Here is the good news. When we are able to name this fear of loss, it loses some of its power. Then, with lots of support, information, encouragement, and guidance, we can begin to take small risks within our relationship. Each time the risk results in a relational loss, we can learn to feel it, process it, and determine what it means for us, and then we can move forward. And of course, nothing risked, nothing won. In other words, these risks can also move our relationship forward as the cheater learns how to respond and move closer relationally. Typically, when both partners are committed to the process of healing, the risks we take produce more gain than loss.
Now, if you are starting to get a little irritated thinking about risking and hoping, and you are feeling that it is unfair for you to have to do such hard work when it is your cheating partner who created all the damage, allow me to say that you are not the only one taking risks. The cheater’s path in recovery is one big relational risk after another. Risk of being honest. Risk of facing your pain. Risk of facing themselves and their failures. Risk of learning to communicate. Risk of dealing with feelings (both their own and yours). Your cheating partner also must risk relational losses, disconnection, and pain along the path of recovery. In fact, much of the cheater’s recovery is learning to move out of self-preserving avoidance into the risk of relational connection. So, the burden for risking loss is not yours alone; it is your partner’s as well, and the responsibility for leading the charge lies with them.

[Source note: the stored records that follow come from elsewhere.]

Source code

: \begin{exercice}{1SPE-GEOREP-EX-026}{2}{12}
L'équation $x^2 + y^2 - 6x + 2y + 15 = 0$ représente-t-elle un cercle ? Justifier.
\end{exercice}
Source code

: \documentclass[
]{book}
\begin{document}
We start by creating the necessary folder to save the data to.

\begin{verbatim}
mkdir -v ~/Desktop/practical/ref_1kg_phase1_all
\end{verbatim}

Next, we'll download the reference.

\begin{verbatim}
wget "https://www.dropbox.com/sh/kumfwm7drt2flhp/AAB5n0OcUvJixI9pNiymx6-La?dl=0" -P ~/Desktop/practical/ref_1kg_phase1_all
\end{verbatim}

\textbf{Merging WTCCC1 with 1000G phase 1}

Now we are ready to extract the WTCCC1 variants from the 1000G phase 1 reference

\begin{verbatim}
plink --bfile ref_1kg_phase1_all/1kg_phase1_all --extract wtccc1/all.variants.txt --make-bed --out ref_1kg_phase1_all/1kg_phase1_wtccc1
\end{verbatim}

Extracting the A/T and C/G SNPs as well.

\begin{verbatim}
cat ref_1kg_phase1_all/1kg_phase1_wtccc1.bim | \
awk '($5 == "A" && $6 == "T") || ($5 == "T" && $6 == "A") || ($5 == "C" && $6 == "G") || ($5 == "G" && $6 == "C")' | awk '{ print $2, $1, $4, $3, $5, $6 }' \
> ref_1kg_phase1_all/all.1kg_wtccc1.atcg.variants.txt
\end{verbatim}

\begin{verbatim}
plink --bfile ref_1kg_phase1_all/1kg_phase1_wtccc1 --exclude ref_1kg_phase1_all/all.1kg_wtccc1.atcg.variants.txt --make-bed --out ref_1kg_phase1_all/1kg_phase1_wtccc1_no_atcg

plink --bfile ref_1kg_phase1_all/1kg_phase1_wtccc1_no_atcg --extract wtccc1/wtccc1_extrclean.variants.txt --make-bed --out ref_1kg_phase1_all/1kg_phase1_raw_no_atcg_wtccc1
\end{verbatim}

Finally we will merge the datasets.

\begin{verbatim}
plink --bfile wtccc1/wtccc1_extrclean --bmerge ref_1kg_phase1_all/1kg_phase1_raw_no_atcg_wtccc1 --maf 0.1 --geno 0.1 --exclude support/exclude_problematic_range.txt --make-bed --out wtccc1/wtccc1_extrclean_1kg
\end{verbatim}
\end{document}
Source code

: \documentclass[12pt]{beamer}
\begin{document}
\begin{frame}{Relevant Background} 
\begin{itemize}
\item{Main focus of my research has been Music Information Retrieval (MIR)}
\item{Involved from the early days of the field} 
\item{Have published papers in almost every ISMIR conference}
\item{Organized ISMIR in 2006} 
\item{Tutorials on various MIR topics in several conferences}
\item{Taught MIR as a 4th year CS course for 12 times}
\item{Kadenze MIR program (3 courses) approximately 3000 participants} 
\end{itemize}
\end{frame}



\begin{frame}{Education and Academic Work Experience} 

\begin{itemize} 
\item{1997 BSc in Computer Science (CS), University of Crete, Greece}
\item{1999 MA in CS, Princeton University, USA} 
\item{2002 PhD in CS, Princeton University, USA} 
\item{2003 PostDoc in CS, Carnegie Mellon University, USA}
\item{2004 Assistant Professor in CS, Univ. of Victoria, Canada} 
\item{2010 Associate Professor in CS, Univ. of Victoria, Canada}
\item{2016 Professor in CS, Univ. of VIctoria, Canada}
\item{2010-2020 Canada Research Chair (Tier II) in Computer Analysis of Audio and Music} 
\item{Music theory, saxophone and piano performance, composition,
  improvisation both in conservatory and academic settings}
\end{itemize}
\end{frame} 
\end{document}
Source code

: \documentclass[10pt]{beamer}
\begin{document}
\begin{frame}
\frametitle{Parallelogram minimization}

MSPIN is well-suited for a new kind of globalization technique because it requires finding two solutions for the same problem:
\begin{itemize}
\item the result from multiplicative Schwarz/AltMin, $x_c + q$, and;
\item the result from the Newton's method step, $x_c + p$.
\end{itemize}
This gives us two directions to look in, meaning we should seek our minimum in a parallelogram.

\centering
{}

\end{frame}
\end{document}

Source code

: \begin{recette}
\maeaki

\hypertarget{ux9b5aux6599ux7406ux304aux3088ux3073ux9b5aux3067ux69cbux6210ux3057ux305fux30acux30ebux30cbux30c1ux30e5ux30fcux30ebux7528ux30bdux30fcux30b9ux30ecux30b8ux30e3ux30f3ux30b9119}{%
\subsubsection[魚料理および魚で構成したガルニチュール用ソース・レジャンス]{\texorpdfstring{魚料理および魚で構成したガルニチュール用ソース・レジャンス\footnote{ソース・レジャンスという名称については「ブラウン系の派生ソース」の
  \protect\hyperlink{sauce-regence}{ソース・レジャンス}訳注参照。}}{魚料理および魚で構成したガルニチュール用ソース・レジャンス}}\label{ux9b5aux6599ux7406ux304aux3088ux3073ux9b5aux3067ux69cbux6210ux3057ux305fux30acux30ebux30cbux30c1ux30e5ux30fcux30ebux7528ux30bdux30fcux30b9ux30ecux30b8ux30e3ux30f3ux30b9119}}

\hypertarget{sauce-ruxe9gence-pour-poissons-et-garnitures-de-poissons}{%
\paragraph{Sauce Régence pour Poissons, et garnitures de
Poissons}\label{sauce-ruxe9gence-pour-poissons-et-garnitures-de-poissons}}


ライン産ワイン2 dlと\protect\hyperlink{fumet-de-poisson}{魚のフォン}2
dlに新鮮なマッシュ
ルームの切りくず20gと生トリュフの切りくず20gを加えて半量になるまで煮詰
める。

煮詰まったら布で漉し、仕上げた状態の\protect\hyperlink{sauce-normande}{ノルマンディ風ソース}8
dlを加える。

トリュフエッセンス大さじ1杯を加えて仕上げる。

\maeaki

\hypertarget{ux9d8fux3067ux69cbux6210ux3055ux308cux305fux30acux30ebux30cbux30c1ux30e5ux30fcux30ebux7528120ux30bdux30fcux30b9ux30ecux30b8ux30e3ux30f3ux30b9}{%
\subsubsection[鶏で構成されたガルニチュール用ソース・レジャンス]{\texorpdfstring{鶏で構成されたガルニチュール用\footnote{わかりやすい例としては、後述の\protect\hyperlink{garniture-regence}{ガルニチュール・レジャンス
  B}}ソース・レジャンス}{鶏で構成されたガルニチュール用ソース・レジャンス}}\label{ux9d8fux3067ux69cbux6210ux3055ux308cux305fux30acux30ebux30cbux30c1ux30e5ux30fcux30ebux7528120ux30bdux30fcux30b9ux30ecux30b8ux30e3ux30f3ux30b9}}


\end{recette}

If you are a betrayed partner who feels stuck and you’ve been struggling to set boundaries and use your most effective voice, take some time to consider whether fear of relational loss is underneath those struggles. If you’ve been preoccupied with leaving the relationship, take time to consider why it feels easier to think about leaving than to risk the smaller relational losses that may accompany new and healthier relational patterns.
It is this process of learning to risk by asking for what you need and tolerating the relational losses that sometimes occur that grows your sense of strength, power, and selfhood. When you experience the ability to hold onto your reality and your boundaries despite your cheating partner’s flailing around in anger or manipulation, you will feel something new and different growing inside of yourself. A power to be who you are, to live from your true self, and to operate in your relationship based on what you are truly worth. This new way of being, this new freedom to be who you were created to be, will ultimately impact not just your relationship with your cheating partner but your relationship with everyone around you and, most importantly of all, your relationship with yourself.